Exercise brief = Give back every record exactly, images excluded.

*** Opening of Input material ***

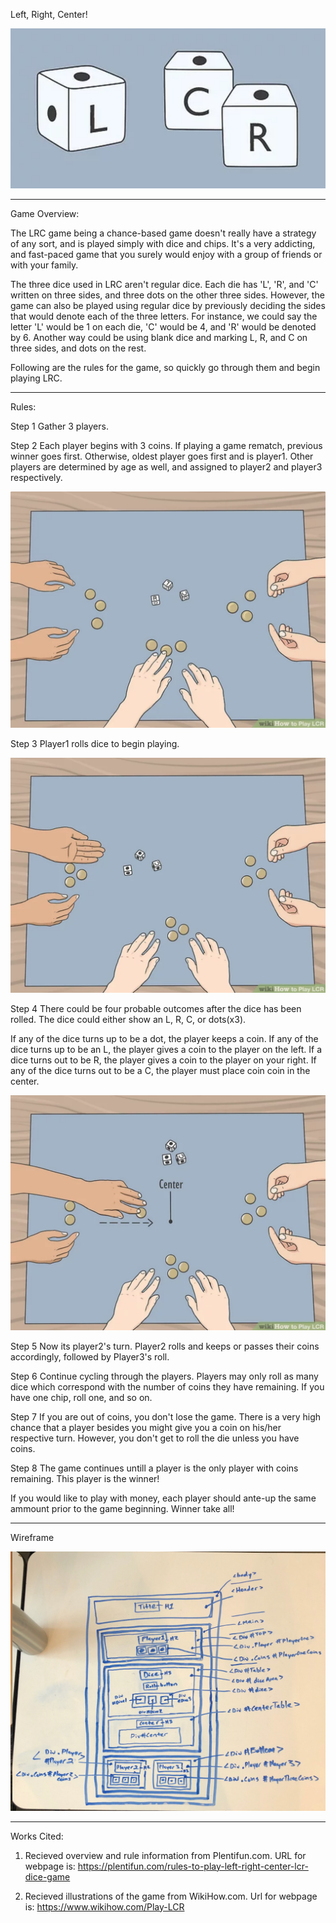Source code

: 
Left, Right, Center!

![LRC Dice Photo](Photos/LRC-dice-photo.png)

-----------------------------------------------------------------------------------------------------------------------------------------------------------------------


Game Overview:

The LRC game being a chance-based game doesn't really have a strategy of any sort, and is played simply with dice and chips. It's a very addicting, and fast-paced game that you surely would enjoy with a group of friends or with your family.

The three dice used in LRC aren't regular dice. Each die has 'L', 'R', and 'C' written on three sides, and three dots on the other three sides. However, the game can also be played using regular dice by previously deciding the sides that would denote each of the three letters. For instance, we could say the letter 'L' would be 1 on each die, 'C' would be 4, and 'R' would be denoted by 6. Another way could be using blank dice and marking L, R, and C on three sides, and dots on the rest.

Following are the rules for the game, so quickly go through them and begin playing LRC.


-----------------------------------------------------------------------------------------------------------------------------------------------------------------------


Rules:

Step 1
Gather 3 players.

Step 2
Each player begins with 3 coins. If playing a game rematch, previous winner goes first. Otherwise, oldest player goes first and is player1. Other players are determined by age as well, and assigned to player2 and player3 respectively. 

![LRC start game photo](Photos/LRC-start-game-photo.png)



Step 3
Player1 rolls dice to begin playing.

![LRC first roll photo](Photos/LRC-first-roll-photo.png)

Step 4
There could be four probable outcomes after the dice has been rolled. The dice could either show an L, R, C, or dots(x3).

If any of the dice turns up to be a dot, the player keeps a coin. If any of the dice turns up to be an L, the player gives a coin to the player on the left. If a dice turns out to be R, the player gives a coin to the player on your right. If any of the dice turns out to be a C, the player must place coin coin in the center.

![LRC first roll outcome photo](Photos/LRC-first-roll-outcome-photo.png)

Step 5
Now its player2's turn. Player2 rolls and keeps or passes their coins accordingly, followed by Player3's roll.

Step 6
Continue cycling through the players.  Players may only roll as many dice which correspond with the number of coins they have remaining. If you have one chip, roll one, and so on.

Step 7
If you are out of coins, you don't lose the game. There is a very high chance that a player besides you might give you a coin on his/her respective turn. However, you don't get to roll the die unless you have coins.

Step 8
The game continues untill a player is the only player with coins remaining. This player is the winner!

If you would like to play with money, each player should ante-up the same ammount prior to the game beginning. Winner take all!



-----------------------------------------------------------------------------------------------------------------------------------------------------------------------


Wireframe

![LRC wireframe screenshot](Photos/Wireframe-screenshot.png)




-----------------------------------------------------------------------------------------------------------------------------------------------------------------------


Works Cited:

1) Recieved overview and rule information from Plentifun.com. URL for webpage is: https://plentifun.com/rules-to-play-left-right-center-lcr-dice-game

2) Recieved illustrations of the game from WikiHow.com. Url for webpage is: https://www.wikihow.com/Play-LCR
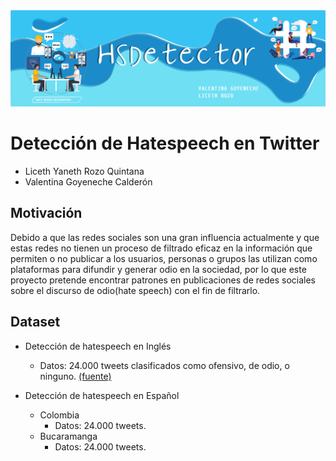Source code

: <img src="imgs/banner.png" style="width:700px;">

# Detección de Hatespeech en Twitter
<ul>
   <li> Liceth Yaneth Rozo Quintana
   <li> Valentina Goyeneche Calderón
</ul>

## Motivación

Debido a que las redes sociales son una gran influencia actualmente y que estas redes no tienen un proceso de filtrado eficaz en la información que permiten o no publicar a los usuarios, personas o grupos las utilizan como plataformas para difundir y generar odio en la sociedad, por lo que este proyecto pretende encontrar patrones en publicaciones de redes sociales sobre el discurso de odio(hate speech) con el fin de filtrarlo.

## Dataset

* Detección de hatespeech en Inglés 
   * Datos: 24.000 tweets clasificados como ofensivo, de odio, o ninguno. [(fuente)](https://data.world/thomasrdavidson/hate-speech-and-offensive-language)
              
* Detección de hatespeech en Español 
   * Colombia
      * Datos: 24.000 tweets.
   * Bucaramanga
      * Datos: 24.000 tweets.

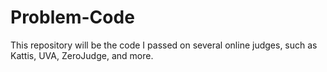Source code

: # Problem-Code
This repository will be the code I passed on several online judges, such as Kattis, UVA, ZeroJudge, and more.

*** Close of Input material ***

Result for this exercise =
Source code

: 
Left, Right, Center!

![LRC Dice Photo](Photos/LRC-dice-photo.png)

-----------------------------------------------------------------------------------------------------------------------------------------------------------------------


Game Overview:

The LRC game being a chance-based game doesn't really have a strategy of any sort, and is played simply with dice and chips. It's a very addicting, and fast-paced game that you surely would enjoy with a group of friends or with your family.

The three dice used in LRC aren't regular dice. Each die has 'L', 'R', and 'C' written on three sides, and three dots on the other three sides. However, the game can also be played using regular dice by previously deciding the sides that would denote each of the three letters. For instance, we could say the letter 'L' would be 1 on each die, 'C' would be 4, and 'R' would be denoted by 6. Another way could be using blank dice and marking L, R, and C on three sides, and dots on the rest.

Following are the rules for the game, so quickly go through them and begin playing LRC.


-----------------------------------------------------------------------------------------------------------------------------------------------------------------------


Rules:

Step 1
Gather 3 players.

Step 2
Each player begins with 3 coins. If playing a game rematch, previous winner goes first. Otherwise, oldest player goes first and is player1. Other players are determined by age as well, and assigned to player2 and player3 respectively. 

![LRC start game photo](Photos/LRC-start-game-photo.png)



Step 3
Player1 rolls dice to begin playing.

![LRC first roll photo](Photos/LRC-first-roll-photo.png)

Step 4
There could be four probable outcomes after the dice has been rolled. The dice could either show an L, R, C, or dots(x3).

If any of the dice turns up to be a dot, the player keeps a coin. If any of the dice turns up to be an L, the player gives a coin to the player on the left. If a dice turns out to be R, the player gives a coin to the player on your right. If any of the dice turns out to be a C, the player must place coin coin in the center.

![LRC first roll outcome photo](Photos/LRC-first-roll-outcome-photo.png)

Step 5
Now its player2's turn. Player2 rolls and keeps or passes their coins accordingly, followed by Player3's roll.

Step 6
Continue cycling through the players.  Players may only roll as many dice which correspond with the number of coins they have remaining. If you have one chip, roll one, and so on.

Step 7
If you are out of coins, you don't lose the game. There is a very high chance that a player besides you might give you a coin on his/her respective turn. However, you don't get to roll the die unless you have coins.

Step 8
The game continues untill a player is the only player with coins remaining. This player is the winner!

If you would like to play with money, each player should ante-up the same ammount prior to the game beginning. Winner take all!



-----------------------------------------------------------------------------------------------------------------------------------------------------------------------


Wireframe

![LRC wireframe screenshot](Photos/Wireframe-screenshot.png)




-----------------------------------------------------------------------------------------------------------------------------------------------------------------------


Works Cited:

1) Recieved overview and rule information from Plentifun.com. URL for webpage is: https://plentifun.com/rules-to-play-left-right-center-lcr-dice-game

2) Recieved illustrations of the game from WikiHow.com. Url for webpage is: https://www.wikihow.com/Play-LCR
Source code

: <img src="imgs/banner.png" style="width:700px;">

# Detección de Hatespeech en Twitter
<ul>
   <li> Liceth Yaneth Rozo Quintana
   <li> Valentina Goyeneche Calderón
</ul>

## Motivación

Debido a que las redes sociales son una gran influencia actualmente y que estas redes no tienen un proceso de filtrado eficaz en la información que permiten o no publicar a los usuarios, personas o grupos las utilizan como plataformas para difundir y generar odio en la sociedad, por lo que este proyecto pretende encontrar patrones en publicaciones de redes sociales sobre el discurso de odio(hate speech) con el fin de filtrarlo.

## Dataset

* Detección de hatespeech en Inglés 
   * Datos: 24.000 tweets clasificados como ofensivo, de odio, o ninguno. [(fuente)](https://data.world/thomasrdavidson/hate-speech-and-offensive-language)
              
* Detección de hatespeech en Español 
   * Colombia
      * Datos: 24.000 tweets.
   * Bucaramanga
      * Datos: 24.000 tweets.

Source code

: # Problem-Code
This repository will be the code I passed on several online judges, such as Kattis, UVA, ZeroJudge, and more.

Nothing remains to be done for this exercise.